Ah, summer holidays. A perfect time to sit back, relax, and wonder why on earth you’d been wishing for the holiday to begin with. Hot, blistering sun, tremendous thunderstorms that knock the electricity out thirty seconds before they announce who’s getting voted off of ‘So You Think You Can Dance’. And at some point, you reach the point where you’ve atrophied into a great blob of a person, full of popsicles and barbeque, and you actually start wishing for the year to being properly again so that you can actually have something to do. And then you notice it’s Thursday, so you might as well write a column so that when your editor gets back from being on holiday himself, he, for once, won’t be leaving threatening messages on your telephone machine or piles of flaming dung in a brown bag by your front door. For once, I’m getting something done not only on time but early. It’s uncanny. I’m not sure I recommend it.
But anyway. Summer holiday! I hope everyone is enjoying himself or herself, and that he or she has done a better job keeping active and busy than I have. I have not done any of the stereotypical Summer Activities- I’ve not gone anywhere exotic (unless you count New Jersey, which perhaps you should; it’s terrifying), I’ve not seen any great film blockbusters (although I’ve heard many Americans discussing a film that will be out later this month called ‘Snakes on a Plane’, which I feel speaks for itself), and I’ve not managed to eat my own weight in ice cream. Yet.
I have, however, been to the seaside. Every time I go to the seaside I am surprised by a few things that, at this point, should no longer surprise me. First of all, I am always, always, surprised by sand. It gets absolutely everywhere, doesn’t it?

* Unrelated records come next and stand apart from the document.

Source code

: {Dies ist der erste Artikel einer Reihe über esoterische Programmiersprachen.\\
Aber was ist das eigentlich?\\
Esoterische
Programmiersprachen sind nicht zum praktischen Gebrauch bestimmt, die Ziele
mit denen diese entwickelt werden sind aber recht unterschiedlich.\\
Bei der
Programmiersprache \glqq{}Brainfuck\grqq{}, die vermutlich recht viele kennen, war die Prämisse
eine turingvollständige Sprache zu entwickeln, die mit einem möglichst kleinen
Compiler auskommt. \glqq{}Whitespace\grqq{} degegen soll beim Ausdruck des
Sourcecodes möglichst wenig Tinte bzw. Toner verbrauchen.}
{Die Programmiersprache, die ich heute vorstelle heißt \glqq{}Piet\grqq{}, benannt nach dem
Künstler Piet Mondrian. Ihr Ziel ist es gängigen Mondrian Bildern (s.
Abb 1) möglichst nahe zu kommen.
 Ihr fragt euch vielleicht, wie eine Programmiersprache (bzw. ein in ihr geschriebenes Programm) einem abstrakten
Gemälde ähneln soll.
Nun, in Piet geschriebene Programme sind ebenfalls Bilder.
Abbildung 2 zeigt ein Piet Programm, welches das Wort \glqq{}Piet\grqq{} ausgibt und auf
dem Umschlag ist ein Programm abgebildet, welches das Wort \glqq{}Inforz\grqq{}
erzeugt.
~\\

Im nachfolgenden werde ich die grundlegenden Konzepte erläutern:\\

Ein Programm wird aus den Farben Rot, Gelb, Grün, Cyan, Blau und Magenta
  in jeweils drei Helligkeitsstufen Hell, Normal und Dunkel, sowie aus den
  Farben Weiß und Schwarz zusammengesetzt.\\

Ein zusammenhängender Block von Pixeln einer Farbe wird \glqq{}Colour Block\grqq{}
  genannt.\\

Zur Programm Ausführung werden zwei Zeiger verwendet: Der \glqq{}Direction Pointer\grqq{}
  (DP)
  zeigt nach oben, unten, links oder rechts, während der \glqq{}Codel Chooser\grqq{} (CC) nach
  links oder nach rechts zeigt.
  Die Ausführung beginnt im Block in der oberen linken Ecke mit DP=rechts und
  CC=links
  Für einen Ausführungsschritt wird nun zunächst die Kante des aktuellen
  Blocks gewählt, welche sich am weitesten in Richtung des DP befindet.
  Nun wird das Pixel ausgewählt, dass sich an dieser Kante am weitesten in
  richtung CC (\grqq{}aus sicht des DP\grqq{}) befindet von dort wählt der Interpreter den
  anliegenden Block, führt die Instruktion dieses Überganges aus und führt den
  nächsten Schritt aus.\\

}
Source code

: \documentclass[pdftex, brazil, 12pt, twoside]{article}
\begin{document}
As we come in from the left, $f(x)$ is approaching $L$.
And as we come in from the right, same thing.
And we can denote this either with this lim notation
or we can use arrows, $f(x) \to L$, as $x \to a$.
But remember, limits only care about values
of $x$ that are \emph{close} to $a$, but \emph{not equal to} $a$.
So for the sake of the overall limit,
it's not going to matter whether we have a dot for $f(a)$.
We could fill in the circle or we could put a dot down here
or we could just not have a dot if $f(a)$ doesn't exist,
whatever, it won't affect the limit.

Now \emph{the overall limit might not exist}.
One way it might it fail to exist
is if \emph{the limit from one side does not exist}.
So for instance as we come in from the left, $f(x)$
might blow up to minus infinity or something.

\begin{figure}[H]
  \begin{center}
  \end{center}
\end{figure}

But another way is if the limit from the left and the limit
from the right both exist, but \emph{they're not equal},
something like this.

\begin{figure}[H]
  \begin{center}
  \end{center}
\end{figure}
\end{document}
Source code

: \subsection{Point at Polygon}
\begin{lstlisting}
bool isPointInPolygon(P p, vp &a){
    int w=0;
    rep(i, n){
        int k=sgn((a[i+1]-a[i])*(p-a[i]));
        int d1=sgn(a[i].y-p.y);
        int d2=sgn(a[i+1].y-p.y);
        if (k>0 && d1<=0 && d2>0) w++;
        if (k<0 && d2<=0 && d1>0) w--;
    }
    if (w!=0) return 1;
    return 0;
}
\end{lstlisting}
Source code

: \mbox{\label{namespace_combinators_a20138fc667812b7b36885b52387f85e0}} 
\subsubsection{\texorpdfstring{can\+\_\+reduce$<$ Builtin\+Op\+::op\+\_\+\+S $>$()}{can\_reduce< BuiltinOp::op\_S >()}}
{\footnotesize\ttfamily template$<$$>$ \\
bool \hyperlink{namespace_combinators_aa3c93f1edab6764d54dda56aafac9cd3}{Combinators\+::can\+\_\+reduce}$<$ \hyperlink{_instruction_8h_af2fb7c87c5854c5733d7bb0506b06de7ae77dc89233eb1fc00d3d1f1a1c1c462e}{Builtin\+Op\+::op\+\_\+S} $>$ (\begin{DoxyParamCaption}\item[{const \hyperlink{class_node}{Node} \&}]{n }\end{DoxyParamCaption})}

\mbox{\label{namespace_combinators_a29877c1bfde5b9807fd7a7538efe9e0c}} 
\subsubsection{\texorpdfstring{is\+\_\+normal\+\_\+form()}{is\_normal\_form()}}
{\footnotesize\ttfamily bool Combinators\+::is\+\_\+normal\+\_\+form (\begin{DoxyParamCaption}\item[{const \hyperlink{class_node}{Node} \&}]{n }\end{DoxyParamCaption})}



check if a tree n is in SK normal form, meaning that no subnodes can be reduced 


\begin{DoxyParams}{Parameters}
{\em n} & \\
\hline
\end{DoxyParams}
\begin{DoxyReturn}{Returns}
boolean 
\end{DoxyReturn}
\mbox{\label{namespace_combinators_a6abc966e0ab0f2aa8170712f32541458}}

And there’s really nothing anybody can do about it, apart from surrendering to the inevitability of resembling a cutlet.
And then there’s the whole problem of walking in the sand. Whenever I go to the seaside, I seem to be the only person who is incapable of walking properly. The other blokes I go with are skipping about with ease, miles ahead of me down the shoreline, while I, plodding along, sink further in with each step. Can one’s feet be too large for basic maneuverability in the sand?
I also always seem to forget how salty the ocean is. This is seemingly ridiculous (it’s the ocean, who forgets that it’s salty?), but when one doesn’t visit the seaside often, one forget the vast amount of salt in the water, salt that always ends up in every orifice of the human body, causing one to splutter unpleasantly. I realize that this makes me seem like a bit of an old fart, but who’s to say I’m not, in fact, an old fart?
Hmm. It seems that I’ve gone off a bit on summer holiday, haven’t I? In all honesty, it’s not as unpleasant as I’ve made it out to be. (Well, apart from New Jersey.) The seaside is particularly lovely in the evenings, as the sunset paints the clouds a light shade of pink, and when a cool breeze dances up the coastline. And where would young romantics be without their trademark warm, summer evenings? Summers are golden, and we should all enjoy getting the opportunity to kick back with a gin and tonic and listen to the cicadas and the crickets chirp, without the usual burdens of the year bearing down on us.
And with that said, I’m returning to my usual habit of procrastination.